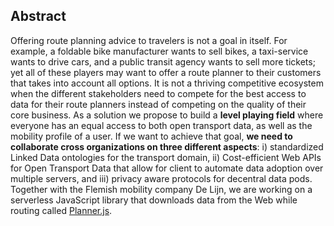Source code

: ## Abstract

Offering route planning advice to travelers is not a goal in itself.
For example, a foldable bike manufacturer wants to sell bikes, a taxi-service wants to drive cars, and a public transit agency wants to sell more tickets; yet all of these players may want to offer a route planner to their customers that takes into account all options.
It is not a thriving competitive ecosystem when the different stakeholders need to compete for the best access to data for their route planners instead of competing on the quality of their core business.
As a solution we propose to build a __level playing field__ where everyone has an equal access to both open transport data, as well as the mobility profile of a user.
If we want to achieve that goal, __we need to collaborate cross organizations on three different aspects__: i) standardized Linked Data ontologies for the transport domain, ii) Cost-efficient Web APIs for Open Transport Data that allow for client to automate data adoption over multiple servers, and iii) privacy aware protocols for decentral data pods.
Together with the Flemish mobility company De Lijn, we are working on a serverless JavaScript library that downloads data from the Web while routing called [Planner.js](https://planner.js.org).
____
_Prompt_
Return all lines of the material above in which the word "access" occurs.

_Solution_
It is not a thriving competitive ecosystem when the different stakeholders need to compete for the best access to data for their route planners instead of competing on the quality of their core business.
As a solution we propose to build a __level playing field__ where everyone has an equal access to both open transport data, as well as the mobility profile of a user.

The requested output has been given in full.